The core consumer price index, which excludes energy and food prices, is also seen to have retreated to 5% from a decades-high 6.4% led by a gradual but slow easing of housing prices.

Some caution, however, that although inflation in the goods sector remains subdued and housing likely saw further deceleration of prices, the Fed needs to see more of a slowdown in core services ex-housing to be confident that headline inflation is headed to the 2% target. For this to happen labor market conditions need to soften further and with it wage growth.

Government data released last Friday showed employment growth has slowed somewhat to 209,000 jobs added in June, which was the fewest number of job gains since late 2020. What's more, employment for both May and April were revised lower, with average job growth over the period now 110,000 lower than previously reported.

The combination of easing inflation and a softening labor market might suggest that the Fed's efforts to cool the economy with the most aggressive rate hiking campaign in decades is finally bearing results. As of Wednesday morning, a majority of investors still expect the Federal Reserve to raise rates by 0.25% on July 26 to a 5.25% by 5.5% target range. However, bets for further rate hikes in September and November are quickly fading.

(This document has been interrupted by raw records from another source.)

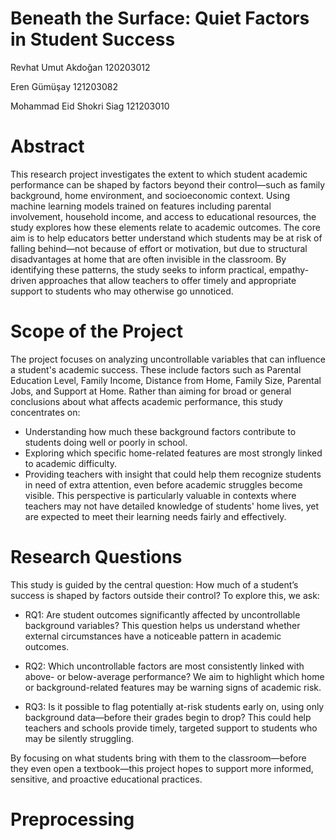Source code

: # Beneath the Surface: Quiet Factors in Student Success
Revhat Umut Akdoğan 120203012

Eren Gümüşay 121203082

Mohammad Eid Shokri Siag 121203010

# Abstract

This research project investigates the extent to which student academic performance can be shaped by factors beyond their control—such as family background, home environment, and socioeconomic context. Using machine learning models trained on features including parental involvement, household income, and access to educational resources, the study explores how these elements relate to academic outcomes. The core aim is to help educators better understand which students may be at risk of falling behind—not because of effort or motivation, but due to structural disadvantages at home that are often invisible in the classroom. By identifying these patterns, the study seeks to inform practical, empathy-driven approaches that allow teachers to offer timely and appropriate support to students who may otherwise go unnoticed.

# Scope of the Project

The project focuses on analyzing uncontrollable variables that can influence a student's academic success. These include factors such as Parental Education Level, Family Income, Distance from Home, Family Size, Parental Jobs, and Support at Home. Rather than aiming for broad or general conclusions about what affects academic performance, this study concentrates on:
* Understanding how much these background factors contribute to students doing well or poorly in school.
* Exploring which specific home-related features are most strongly linked to academic difficulty.
* Providing teachers with insight that could help them recognize students in need of extra attention, even before academic struggles become visible.
This perspective is particularly valuable in contexts where teachers may not have detailed knowledge of students' home lives, yet are expected to meet their learning needs fairly and effectively.

# Research Questions 

This study is guided by the central question: How much of a student’s success is shaped by factors outside their control? To explore this, we ask:
* RQ1: Are student outcomes significantly affected by uncontrollable background variables?
  This question helps us understand whether external circumstances have a noticeable pattern in academic outcomes.

* RQ2: Which uncontrollable factors are most consistently linked with above- or below-average performance?
  We aim to highlight which home or background-related features may be warning signs of academic risk.

* RQ3: Is it possible to flag potentially at-risk students early on, using only background data—before their grades begin to drop?
  This could help teachers and schools provide timely, targeted support to students who may be silently struggling.
  
By focusing on what students bring with them to the classroom—before they even open a textbook—this project hopes to support more informed, sensitive, and proactive educational practices.

# Preprocessing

Oil is bought and sold around the world in U.S. dollars, therefore a cheaper greenback makes crude more attractive for foreign buyers.

Near 7:30 a.m. ET, NYMEX August West Texas Intermediate was little changed near a three-month high $74.88 bbl and the international crude benchmark September Brent contract slipped to $79.39 bbl. NYMEX August RBOB futures traded also flat near $2.6220 gallon, and August ULSD futures edged higher to $2.5877 gallon, up by $0.0040 in overnight trading.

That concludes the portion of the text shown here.